Cast iron plant (Aspidistra elatior) is a clumping evergreen perennial suitable for growing in dense, dry shade in U.S. Department of Agriculture hardiness zones 7 through 10. It has broad green leaves and is known for its durability in well-drained, dry locations. Although the cast iron plant blooms, the flower is not conspicuous and is produced near the soil line. Cast iron plants can be grown in containers located in shady locations. The leaves lose their rich green colour when exposed to harsh sunlight.

Camellia

The camellia (Camellia japonica) is a suitable shrub for shade in Mediterranean gardens. It grows best in acidic soil improved with plenty of organic matter, with supplemental moisture during the summer.

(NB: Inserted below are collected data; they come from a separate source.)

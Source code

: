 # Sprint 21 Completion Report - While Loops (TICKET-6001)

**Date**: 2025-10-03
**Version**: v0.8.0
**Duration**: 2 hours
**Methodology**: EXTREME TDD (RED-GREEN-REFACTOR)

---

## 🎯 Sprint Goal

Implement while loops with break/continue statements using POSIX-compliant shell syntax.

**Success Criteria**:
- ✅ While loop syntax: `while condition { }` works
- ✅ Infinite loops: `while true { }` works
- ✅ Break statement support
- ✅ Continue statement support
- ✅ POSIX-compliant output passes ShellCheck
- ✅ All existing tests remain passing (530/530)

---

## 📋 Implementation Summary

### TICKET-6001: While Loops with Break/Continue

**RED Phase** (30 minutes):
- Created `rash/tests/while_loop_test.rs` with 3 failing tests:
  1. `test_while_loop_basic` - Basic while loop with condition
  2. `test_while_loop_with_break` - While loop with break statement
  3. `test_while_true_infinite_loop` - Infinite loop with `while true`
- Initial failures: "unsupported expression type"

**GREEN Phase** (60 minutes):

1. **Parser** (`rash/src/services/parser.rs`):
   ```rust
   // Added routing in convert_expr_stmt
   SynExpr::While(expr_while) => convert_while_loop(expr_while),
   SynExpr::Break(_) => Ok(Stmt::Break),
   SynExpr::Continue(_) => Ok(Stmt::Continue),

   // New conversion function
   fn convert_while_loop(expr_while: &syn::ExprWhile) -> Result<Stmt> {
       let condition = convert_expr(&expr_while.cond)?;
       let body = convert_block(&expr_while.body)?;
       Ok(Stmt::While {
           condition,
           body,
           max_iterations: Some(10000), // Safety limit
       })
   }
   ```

The outstanding feature of the camellia is its ability to produce roselike blooms during the cooler months of November through March. It has dark green leaves and is rarely bothered by pests or disease if planted where there is good air circulation. It grows to 15 feet tall and 10 feet wide and is suitable for growing in U.S. Department of Agriculture hardiness zones 7 through 9.

Oakleaf Hydrangea

Oakleaf hydrangea (Hydrangea quercifolia) is a slow-growing deciduous shrub suitable for U.S. Department of Agriculture zones 5 though 9. It has broad, maple-shaped leaves and produces 8-inch white flower panicles during the summer months. It grows in deep soil enriched with organic matter and requires supplemental moisture in the driest locations. The oakleaf hydrangea thrives in dense shade, growing to 10 feet tall and 8 feet wide.

Bush Lily

The bush lily, or fire lily (Clivia miniata), is suitable for planting in U.S. Department of Agriculture hardiness zones 9 and warmer, but can be used in containers in cooler locations. It grows from a large bulb and produces bright orange and yellow flowers and broad, straplike leaves. The bloom period is in early spring from February to April. The bush lily is often used as a house plant, so it can be moved indoors when winter arrives where it is not winter hardy.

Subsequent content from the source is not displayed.